_WHAT THE TASK REQUIRES:_
Without changing a single character, copy every record below.

_TASK DATA:_
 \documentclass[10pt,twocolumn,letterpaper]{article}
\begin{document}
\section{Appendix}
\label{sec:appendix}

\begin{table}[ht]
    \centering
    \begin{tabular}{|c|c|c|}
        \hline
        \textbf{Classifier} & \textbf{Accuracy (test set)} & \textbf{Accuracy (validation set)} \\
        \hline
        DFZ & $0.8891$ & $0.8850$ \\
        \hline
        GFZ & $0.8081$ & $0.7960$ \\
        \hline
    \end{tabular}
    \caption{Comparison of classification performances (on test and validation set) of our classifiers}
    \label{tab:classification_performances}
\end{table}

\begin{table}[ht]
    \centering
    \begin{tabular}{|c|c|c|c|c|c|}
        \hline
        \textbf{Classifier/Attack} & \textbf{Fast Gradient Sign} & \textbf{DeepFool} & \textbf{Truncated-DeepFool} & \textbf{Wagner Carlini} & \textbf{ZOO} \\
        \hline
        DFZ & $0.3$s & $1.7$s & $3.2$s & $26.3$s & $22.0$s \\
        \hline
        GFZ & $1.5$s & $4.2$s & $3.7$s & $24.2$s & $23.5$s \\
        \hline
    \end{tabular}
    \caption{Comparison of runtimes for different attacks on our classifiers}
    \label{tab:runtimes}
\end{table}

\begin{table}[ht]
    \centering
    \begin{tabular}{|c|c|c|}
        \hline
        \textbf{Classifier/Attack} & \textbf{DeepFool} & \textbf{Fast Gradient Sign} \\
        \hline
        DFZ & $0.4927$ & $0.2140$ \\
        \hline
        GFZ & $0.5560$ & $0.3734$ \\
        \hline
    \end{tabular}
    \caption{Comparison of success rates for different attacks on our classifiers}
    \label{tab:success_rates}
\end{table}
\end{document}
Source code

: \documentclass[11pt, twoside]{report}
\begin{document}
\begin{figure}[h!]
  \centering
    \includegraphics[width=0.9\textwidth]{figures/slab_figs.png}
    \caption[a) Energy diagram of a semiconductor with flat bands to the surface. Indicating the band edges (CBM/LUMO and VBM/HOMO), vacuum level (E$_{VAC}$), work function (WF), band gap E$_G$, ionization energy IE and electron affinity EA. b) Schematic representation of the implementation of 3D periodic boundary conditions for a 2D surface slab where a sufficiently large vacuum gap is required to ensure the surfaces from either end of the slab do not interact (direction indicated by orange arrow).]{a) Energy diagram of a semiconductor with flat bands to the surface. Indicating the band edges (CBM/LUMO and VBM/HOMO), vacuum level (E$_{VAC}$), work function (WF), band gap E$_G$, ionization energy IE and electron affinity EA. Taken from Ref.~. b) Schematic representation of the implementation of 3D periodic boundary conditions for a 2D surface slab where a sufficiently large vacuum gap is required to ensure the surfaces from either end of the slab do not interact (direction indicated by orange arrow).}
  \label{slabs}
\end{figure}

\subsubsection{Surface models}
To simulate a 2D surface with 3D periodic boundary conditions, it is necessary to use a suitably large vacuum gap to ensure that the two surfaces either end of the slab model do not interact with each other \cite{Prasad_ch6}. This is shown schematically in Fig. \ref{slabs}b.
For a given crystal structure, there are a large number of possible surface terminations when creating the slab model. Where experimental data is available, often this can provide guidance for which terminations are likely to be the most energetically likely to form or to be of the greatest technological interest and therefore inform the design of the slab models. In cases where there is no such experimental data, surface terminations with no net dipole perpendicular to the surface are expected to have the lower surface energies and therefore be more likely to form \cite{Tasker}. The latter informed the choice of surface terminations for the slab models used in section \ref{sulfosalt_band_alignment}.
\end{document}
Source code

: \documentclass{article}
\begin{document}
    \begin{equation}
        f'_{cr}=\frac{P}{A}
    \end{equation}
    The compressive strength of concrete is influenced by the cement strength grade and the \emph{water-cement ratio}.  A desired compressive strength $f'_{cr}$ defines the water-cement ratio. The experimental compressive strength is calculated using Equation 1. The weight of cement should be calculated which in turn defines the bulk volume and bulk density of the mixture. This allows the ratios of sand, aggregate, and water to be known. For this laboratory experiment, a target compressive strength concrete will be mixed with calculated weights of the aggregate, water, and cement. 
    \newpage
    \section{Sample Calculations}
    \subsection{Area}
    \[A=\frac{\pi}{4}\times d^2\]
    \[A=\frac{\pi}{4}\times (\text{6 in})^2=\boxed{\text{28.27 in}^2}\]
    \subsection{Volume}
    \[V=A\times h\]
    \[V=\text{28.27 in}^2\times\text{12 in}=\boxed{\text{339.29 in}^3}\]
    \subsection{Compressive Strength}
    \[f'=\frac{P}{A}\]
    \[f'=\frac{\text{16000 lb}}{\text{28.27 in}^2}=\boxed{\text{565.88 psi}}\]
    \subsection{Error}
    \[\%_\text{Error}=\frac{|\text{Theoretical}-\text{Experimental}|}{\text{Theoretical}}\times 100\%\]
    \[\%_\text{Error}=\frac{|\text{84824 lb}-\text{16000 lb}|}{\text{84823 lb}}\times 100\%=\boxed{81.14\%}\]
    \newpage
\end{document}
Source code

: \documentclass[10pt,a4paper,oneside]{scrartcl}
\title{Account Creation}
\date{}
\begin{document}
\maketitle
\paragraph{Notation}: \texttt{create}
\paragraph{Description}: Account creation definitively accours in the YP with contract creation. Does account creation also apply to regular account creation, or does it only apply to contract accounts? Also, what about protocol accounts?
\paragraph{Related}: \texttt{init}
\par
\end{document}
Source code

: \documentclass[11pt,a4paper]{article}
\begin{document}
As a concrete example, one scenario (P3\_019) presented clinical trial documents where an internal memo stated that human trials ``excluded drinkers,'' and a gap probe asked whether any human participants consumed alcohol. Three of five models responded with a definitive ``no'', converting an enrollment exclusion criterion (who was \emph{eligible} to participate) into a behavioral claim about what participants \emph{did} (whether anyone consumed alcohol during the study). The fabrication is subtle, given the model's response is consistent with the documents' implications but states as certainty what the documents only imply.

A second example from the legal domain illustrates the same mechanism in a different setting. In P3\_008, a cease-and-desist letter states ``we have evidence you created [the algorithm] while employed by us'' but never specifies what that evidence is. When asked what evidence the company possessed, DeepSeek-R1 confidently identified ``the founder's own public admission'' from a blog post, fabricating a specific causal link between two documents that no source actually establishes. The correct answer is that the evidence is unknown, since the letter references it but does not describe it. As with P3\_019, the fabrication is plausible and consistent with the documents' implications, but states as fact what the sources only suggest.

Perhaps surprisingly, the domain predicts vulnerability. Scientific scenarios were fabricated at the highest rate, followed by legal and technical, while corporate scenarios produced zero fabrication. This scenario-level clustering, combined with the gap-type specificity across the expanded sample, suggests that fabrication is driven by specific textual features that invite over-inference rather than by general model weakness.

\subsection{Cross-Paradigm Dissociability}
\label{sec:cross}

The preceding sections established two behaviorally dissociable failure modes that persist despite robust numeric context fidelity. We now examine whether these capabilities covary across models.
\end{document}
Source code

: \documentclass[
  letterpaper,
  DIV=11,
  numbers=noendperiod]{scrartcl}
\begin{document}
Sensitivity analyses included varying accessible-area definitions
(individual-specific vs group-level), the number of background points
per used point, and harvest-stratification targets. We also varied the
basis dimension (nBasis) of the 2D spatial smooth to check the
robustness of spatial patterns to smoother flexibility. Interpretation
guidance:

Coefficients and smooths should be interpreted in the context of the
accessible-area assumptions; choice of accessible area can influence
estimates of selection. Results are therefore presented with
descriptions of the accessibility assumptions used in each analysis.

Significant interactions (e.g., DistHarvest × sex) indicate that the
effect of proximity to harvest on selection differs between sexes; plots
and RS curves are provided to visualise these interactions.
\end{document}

_ANSWER SECTION:_
 \documentclass[10pt,twocolumn,letterpaper]{article}
\begin{document}
\section{Appendix}
\label{sec:appendix}

\begin{table}[ht]
    \centering
    \begin{tabular}{|c|c|c|}
        \hline
        \textbf{Classifier} & \textbf{Accuracy (test set)} & \textbf{Accuracy (validation set)} \\
        \hline
        DFZ & $0.8891$ & $0.8850$ \\
        \hline
        GFZ & $0.8081$ & $0.7960$ \\
        \hline
    \end{tabular}
    \caption{Comparison of classification performances (on test and validation set) of our classifiers}
    \label{tab:classification_performances}
\end{table}

\begin{table}[ht]
    \centering
    \begin{tabular}{|c|c|c|c|c|c|}
        \hline
        \textbf{Classifier/Attack} & \textbf{Fast Gradient Sign} & \textbf{DeepFool} & \textbf{Truncated-DeepFool} & \textbf{Wagner Carlini} & \textbf{ZOO} \\
        \hline
        DFZ & $0.3$s & $1.7$s & $3.2$s & $26.3$s & $22.0$s \\
        \hline
        GFZ & $1.5$s & $4.2$s & $3.7$s & $24.2$s & $23.5$s \\
        \hline
    \end{tabular}
    \caption{Comparison of runtimes for different attacks on our classifiers}
    \label{tab:runtimes}
\end{table}

\begin{table}[ht]
    \centering
    \begin{tabular}{|c|c|c|}
        \hline
        \textbf{Classifier/Attack} & \textbf{DeepFool} & \textbf{Fast Gradient Sign} \\
        \hline
        DFZ & $0.4927$ & $0.2140$ \\
        \hline
        GFZ & $0.5560$ & $0.3734$ \\
        \hline
    \end{tabular}
    \caption{Comparison of success rates for different attacks on our classifiers}
    \label{tab:success_rates}
\end{table}
\end{document}
Source code

: \documentclass[11pt, twoside]{report}
\begin{document}
\begin{figure}[h!]
  \centering
    \includegraphics[width=0.9\textwidth]{figures/slab_figs.png}
    \caption[a) Energy diagram of a semiconductor with flat bands to the surface. Indicating the band edges (CBM/LUMO and VBM/HOMO), vacuum level (E$_{VAC}$), work function (WF), band gap E$_G$, ionization energy IE and electron affinity EA. b) Schematic representation of the implementation of 3D periodic boundary conditions for a 2D surface slab where a sufficiently large vacuum gap is required to ensure the surfaces from either end of the slab do not interact (direction indicated by orange arrow).]{a) Energy diagram of a semiconductor with flat bands to the surface. Indicating the band edges (CBM/LUMO and VBM/HOMO), vacuum level (E$_{VAC}$), work function (WF), band gap E$_G$, ionization energy IE and electron affinity EA. Taken from Ref.~. b) Schematic representation of the implementation of 3D periodic boundary conditions for a 2D surface slab where a sufficiently large vacuum gap is required to ensure the surfaces from either end of the slab do not interact (direction indicated by orange arrow).}
  \label{slabs}
\end{figure}

\subsubsection{Surface models}
To simulate a 2D surface with 3D periodic boundary conditions, it is necessary to use a suitably large vacuum gap to ensure that the two surfaces either end of the slab model do not interact with each other \cite{Prasad_ch6}. This is shown schematically in Fig. \ref{slabs}b.
For a given crystal structure, there are a large number of possible surface terminations when creating the slab model. Where experimental data is available, often this can provide guidance for which terminations are likely to be the most energetically likely to form or to be of the greatest technological interest and therefore inform the design of the slab models. In cases where there is no such experimental data, surface terminations with no net dipole perpendicular to the surface are expected to have the lower surface energies and therefore be more likely to form \cite{Tasker}. The latter informed the choice of surface terminations for the slab models used in section \ref{sulfosalt_band_alignment}.
\end{document}
Source code

: \documentclass{article}
\begin{document}
    \begin{equation}
        f'_{cr}=\frac{P}{A}
    \end{equation}
    The compressive strength of concrete is influenced by the cement strength grade and the \emph{water-cement ratio}.  A desired compressive strength $f'_{cr}$ defines the water-cement ratio. The experimental compressive strength is calculated using Equation 1. The weight of cement should be calculated which in turn defines the bulk volume and bulk density of the mixture. This allows the ratios of sand, aggregate, and water to be known. For this laboratory experiment, a target compressive strength concrete will be mixed with calculated weights of the aggregate, water, and cement. 
    \newpage
    \section{Sample Calculations}
    \subsection{Area}
    \[A=\frac{\pi}{4}\times d^2\]
    \[A=\frac{\pi}{4}\times (\text{6 in})^2=\boxed{\text{28.27 in}^2}\]
    \subsection{Volume}
    \[V=A\times h\]
    \[V=\text{28.27 in}^2\times\text{12 in}=\boxed{\text{339.29 in}^3}\]
    \subsection{Compressive Strength}
    \[f'=\frac{P}{A}\]
    \[f'=\frac{\text{16000 lb}}{\text{28.27 in}^2}=\boxed{\text{565.88 psi}}\]
    \subsection{Error}
    \[\%_\text{Error}=\frac{|\text{Theoretical}-\text{Experimental}|}{\text{Theoretical}}\times 100\%\]
    \[\%_\text{Error}=\frac{|\text{84824 lb}-\text{16000 lb}|}{\text{84823 lb}}\times 100\%=\boxed{81.14\%}\]
    \newpage
\end{document}
Source code

: \documentclass[10pt,a4paper,oneside]{scrartcl}
\title{Account Creation}
\date{}
\begin{document}
\maketitle
\paragraph{Notation}: \texttt{create}
\paragraph{Description}: Account creation definitively accours in the YP with contract creation. Does account creation also apply to regular account creation, or does it only apply to contract accounts? Also, what about protocol accounts?
\paragraph{Related}: \texttt{init}
\par
\end{document}
Source code

: \documentclass[11pt,a4paper]{article}
\begin{document}
As a concrete example, one scenario (P3\_019) presented clinical trial documents where an internal memo stated that human trials ``excluded drinkers,'' and a gap probe asked whether any human participants consumed alcohol. Three of five models responded with a definitive ``no'', converting an enrollment exclusion criterion (who was \emph{eligible} to participate) into a behavioral claim about what participants \emph{did} (whether anyone consumed alcohol during the study). The fabrication is subtle, given the model's response is consistent with the documents' implications but states as certainty what the documents only imply.

A second example from the legal domain illustrates the same mechanism in a different setting. In P3\_008, a cease-and-desist letter states ``we have evidence you created [the algorithm] while employed by us'' but never specifies what that evidence is. When asked what evidence the company possessed, DeepSeek-R1 confidently identified ``the founder's own public admission'' from a blog post, fabricating a specific causal link between two documents that no source actually establishes. The correct answer is that the evidence is unknown, since the letter references it but does not describe it. As with P3\_019, the fabrication is plausible and consistent with the documents' implications, but states as fact what the sources only suggest.

Perhaps surprisingly, the domain predicts vulnerability. Scientific scenarios were fabricated at the highest rate, followed by legal and technical, while corporate scenarios produced zero fabrication. This scenario-level clustering, combined with the gap-type specificity across the expanded sample, suggests that fabrication is driven by specific textual features that invite over-inference rather than by general model weakness.

\subsection{Cross-Paradigm Dissociability}
\label{sec:cross}

The preceding sections established two behaviorally dissociable failure modes that persist despite robust numeric context fidelity. We now examine whether these capabilities covary across models.
\end{document}
Source code

: \documentclass[
  letterpaper,
  DIV=11,
  numbers=noendperiod]{scrartcl}
\begin{document}
Sensitivity analyses included varying accessible-area definitions
(individual-specific vs group-level), the number of background points
per used point, and harvest-stratification targets. We also varied the
basis dimension (nBasis) of the 2D spatial smooth to check the
robustness of spatial patterns to smoother flexibility. Interpretation
guidance:

Coefficients and smooths should be interpreted in the context of the
accessible-area assumptions; choice of accessible area can influence
estimates of selection. Results are therefore presented with
descriptions of the accessibility assumptions used in each analysis.

Significant interactions (e.g., DistHarvest × sex) indicate that the
effect of proximity to harvest on selection differs between sexes; plots
and RS curves are provided to visualise these interactions.
\end{document}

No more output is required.